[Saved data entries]
===============
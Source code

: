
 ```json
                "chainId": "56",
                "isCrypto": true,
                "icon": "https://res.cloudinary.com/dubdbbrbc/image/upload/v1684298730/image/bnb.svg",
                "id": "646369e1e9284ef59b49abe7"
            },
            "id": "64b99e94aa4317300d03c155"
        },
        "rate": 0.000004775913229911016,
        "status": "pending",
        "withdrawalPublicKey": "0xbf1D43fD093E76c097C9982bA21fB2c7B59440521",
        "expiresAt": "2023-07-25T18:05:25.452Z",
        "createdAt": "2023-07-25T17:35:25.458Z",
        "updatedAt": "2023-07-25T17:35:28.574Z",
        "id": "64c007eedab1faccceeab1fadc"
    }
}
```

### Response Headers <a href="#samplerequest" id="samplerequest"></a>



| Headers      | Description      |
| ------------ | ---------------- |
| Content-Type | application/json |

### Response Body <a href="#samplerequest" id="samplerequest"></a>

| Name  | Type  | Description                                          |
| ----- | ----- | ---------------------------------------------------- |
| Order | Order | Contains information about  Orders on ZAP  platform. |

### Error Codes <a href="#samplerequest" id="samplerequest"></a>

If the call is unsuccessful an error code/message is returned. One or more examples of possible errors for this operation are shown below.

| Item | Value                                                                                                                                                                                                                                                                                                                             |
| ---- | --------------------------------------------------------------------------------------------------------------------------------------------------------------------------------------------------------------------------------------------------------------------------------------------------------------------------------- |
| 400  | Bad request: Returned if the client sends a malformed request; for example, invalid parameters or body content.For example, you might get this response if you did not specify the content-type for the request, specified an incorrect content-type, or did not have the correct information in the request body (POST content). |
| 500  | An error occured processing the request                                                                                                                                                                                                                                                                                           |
===============
__Prompt__.
Begin with the line that contains "### Error Codes" and end with the last line of the records; set down every line in that span exactly, and nothing else.

__Your solution__.
### Error Codes <a href="#samplerequest" id="samplerequest"></a>

If the call is unsuccessful an error code/message is returned. One or more examples of possible errors for this operation are shown below.

| Item | Value                                                                                                                                                                                                                                                                                                                             |
| ---- | --------------------------------------------------------------------------------------------------------------------------------------------------------------------------------------------------------------------------------------------------------------------------------------------------------------------------------- |
| 400  | Bad request: Returned if the client sends a malformed request; for example, invalid parameters or body content.For example, you might get this response if you did not specify the content-type for the request, specified an incorrect content-type, or did not have the correct information in the request body (POST content). |
| 500  | An error occured processing the request                                                                                                                                                                                                                                                                                           |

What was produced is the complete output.